By my own rude calculation we are now the furthest point into the swamp from civilization at either end of this planned roadway. Our supply depot at Everglades City must now be thirty miles behind us. It is an impossible trek on foot for a man without supplies in the God forsaken heat and the constant natural dangers that abound. Still, three more men in the crew left late last night after the foreman again refused them any aid in abandoning their work and their so-called legal contract.
Steven has told me that the three had stolen fresh water bags and when he felt them raise the mosquito netting and heard them leave, he woke us and we lay listening for more than an hour.

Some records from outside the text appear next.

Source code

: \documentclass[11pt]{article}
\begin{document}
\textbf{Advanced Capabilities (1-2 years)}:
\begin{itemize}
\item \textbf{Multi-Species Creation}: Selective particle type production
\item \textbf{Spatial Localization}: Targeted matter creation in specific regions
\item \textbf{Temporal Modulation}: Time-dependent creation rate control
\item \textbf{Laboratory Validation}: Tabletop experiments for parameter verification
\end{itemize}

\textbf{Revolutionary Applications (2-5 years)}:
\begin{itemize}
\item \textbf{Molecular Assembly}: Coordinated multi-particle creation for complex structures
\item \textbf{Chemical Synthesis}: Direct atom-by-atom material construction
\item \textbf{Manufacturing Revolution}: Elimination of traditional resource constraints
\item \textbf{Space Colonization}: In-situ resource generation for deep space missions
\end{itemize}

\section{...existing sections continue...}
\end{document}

Then we heard Mr. Jefferson's rifle, three separate reports, echoing from some distance to the west. The sound put the fear of God in us and we prayed quietly together. This morning when one of the crew asked Mr. Jefferson if he were out gator hunting again in the night the silent man only nodded his head under the brim of his hat and climbed back up to his lookout perch. Like the few discouraged but brave workmen who have left on their own previously, we know that we will not see the three from last night again and we pray that they returned safely to civilization and their families.

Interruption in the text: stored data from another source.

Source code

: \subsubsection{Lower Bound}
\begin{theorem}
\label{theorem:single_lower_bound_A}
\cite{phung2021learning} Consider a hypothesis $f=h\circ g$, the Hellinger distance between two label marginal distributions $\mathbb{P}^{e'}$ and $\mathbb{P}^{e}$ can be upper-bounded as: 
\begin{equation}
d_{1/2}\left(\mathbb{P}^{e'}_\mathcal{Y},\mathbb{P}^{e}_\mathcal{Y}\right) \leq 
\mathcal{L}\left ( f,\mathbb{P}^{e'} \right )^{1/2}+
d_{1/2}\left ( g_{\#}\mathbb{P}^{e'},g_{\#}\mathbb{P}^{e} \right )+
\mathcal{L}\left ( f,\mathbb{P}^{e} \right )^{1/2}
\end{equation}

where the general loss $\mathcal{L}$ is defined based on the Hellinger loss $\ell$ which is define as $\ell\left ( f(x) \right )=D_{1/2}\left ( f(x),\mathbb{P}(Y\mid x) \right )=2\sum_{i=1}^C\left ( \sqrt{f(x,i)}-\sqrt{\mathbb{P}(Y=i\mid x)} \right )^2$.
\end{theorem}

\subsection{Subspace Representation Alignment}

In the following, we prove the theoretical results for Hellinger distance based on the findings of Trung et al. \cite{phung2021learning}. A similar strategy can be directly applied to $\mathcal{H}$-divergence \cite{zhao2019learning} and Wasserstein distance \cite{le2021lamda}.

I dream my darling wife, that these letters have reached your hand. We have been ten weeks now in this hell called the Everglades and we also dream that the wages that await us when our time here is done will give us all a way to the future. Our way is through perseverance, but I do not know how much more strength we have. Love from us all, Cyrus
I went back inside the shack, turned out the lamp and peeled off my shirt. In the dark I lay in the bottom bunk, listening to the living Glades noises outside, staring into the blackness of the mattress above me and finding only my own visions of the glistening white yawn of poisonous snakes and the smell of sun-baked flesh.
CHAPTER
2
The stinging odor in my nose woke me. Or the rising sound of someone calling my name. When I came partially awake I could hear "Mr. Freeman! Mr. Freeman!" being shouted from a distance, a panic building behind the words. When my eyes finally cleared, the sight of white smoke curling and thickening in the ceiling made the panic my own. My house was on fire. I rolled out of bed onto one knee and caught a lungful of the acrid smell and coughed it back out. A weak light was making it through the windows, along with the shouting and the sound of a man splashing.